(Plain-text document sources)
-.-.-

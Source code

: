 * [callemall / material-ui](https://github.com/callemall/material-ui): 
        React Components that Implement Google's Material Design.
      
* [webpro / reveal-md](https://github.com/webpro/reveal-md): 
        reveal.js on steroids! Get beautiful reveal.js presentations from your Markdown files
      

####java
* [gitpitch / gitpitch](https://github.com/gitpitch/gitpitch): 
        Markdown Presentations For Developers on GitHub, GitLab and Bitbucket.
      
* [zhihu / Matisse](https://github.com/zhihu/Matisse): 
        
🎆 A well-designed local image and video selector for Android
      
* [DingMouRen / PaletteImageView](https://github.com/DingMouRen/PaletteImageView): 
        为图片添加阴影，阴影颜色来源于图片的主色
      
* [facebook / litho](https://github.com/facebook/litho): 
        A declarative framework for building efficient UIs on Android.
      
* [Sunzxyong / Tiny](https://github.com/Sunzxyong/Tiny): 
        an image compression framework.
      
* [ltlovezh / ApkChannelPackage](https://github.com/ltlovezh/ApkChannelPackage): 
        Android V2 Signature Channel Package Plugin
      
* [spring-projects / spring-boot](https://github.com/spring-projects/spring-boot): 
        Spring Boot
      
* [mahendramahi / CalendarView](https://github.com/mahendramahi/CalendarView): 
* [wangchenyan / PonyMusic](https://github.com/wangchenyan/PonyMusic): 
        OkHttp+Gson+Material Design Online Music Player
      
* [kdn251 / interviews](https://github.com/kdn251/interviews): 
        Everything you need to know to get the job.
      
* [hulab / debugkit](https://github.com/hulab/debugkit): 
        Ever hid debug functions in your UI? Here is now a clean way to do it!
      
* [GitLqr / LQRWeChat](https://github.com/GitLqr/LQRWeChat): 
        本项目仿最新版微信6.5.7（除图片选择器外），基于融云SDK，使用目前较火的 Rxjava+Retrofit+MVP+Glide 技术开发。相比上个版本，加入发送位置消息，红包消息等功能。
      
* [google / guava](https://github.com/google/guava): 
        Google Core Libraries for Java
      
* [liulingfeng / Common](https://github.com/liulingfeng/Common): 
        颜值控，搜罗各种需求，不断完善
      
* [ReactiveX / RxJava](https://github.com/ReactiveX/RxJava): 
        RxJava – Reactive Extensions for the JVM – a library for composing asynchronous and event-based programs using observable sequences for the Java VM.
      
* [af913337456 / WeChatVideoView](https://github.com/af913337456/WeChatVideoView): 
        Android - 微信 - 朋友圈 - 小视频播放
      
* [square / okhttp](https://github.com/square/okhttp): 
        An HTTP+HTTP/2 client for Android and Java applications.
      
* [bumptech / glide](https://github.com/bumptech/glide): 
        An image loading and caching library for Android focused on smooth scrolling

-.-.-

◆ **EXERCISE PROMPT**: Up to and including the final line of the data above, please copy every line exactly, starting from the one that contains "RxJava – Reactive".

◆ **TASK SOLUTION**:
        RxJava – Reactive Extensions for the JVM – a library for composing asynchronous and event-based programs using observable sequences for the Java VM.
      
* [af913337456 / WeChatVideoView](https://github.com/af913337456/WeChatVideoView): 
        Android - 微信 - 朋友圈 - 小视频播放
      
* [square / okhttp](https://github.com/square/okhttp): 
        An HTTP+HTTP/2 client for Android and Java applications.
      
* [bumptech / glide](https://github.com/bumptech/glide): 
        An image loading and caching library for Android focused on smooth scrolling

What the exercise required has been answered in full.